▶ _WHAT TO PRODUCE_
One exact copy of the listing is needed. It should contain no pictures.

━━━ LISTED RECORDS

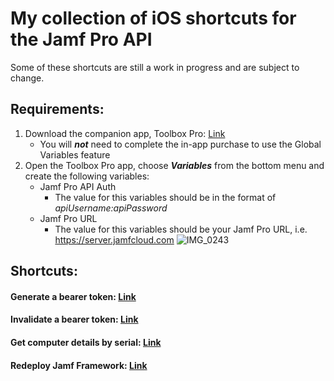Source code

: # My collection of iOS shortcuts for the Jamf Pro API

Some of these shortcuts are still a work in progress and are subject to change.

## Requirements: 
1. Download the companion app, Toolbox Pro: [Link](https://apps.apple.com/us/app/toolbox-pro-for-shortcuts/id1476205977)
   - You will **_not_** need to complete the in-app purchase to use the Global Variables feature
2. Open the Toolbox Pro app, choose **_Variables_** from the bottom menu and create the following variables:
   - Jamf Pro API Auth
      - The value for this variables should be in the format of _apiUsername:apiPassword_
   - Jamf Pro URL
      - The value for this variables should be your Jamf Pro URL, i.e. https://server.jamfcloud.com
![IMG_0243](https://user-images.githubusercontent.com/23343243/202486301-4d9abe48-7bde-4451-b9ea-3893f4b241fb.jpg)

## Shortcuts:

#### Generate a bearer token: [Link](https://www.icloud.com/shortcuts/07523b671101426db826ab8425f5d88a)

#### Invalidate a bearer token: [Link](https://www.icloud.com/shortcuts/f1ff1388c4324399bb8a5f9117b143a1)

#### Get computer details by serial: [Link](https://www.icloud.com/shortcuts/0027b4089c3f4349b36daf2460fe2d71)

#### Redeploy Jamf Framework: [Link](https://www.icloud.com/shortcuts/c1900371d02c47fc9907cbba866e52eb)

━━━━━━

▶ _RESPONSE FOR THIS EXERCISE_
Source code

: # My collection of iOS shortcuts for the Jamf Pro API

Some of these shortcuts are still a work in progress and are subject to change.

## Requirements: 
1. Download the companion app, Toolbox Pro: [Link](https://apps.apple.com/us/app/toolbox-pro-for-shortcuts/id1476205977)
   - You will **_not_** need to complete the in-app purchase to use the Global Variables feature
2. Open the Toolbox Pro app, choose **_Variables_** from the bottom menu and create the following variables:
   - Jamf Pro API Auth
      - The value for this variables should be in the format of _apiUsername:apiPassword_
   - Jamf Pro URL
      - The value for this variables should be your Jamf Pro URL, i.e. https://server.jamfcloud.com
![IMG_0243](https://user-images.githubusercontent.com/23343243/202486301-4d9abe48-7bde-4451-b9ea-3893f4b241fb.jpg)

## Shortcuts:

#### Generate a bearer token: [Link](https://www.icloud.com/shortcuts/07523b671101426db826ab8425f5d88a)

#### Invalidate a bearer token: [Link](https://www.icloud.com/shortcuts/f1ff1388c4324399bb8a5f9117b143a1)

#### Get computer details by serial: [Link](https://www.icloud.com/shortcuts/0027b4089c3f4349b36daf2460fe2d71)

#### Redeploy Jamf Framework: [Link](https://www.icloud.com/shortcuts/c1900371d02c47fc9907cbba866e52eb)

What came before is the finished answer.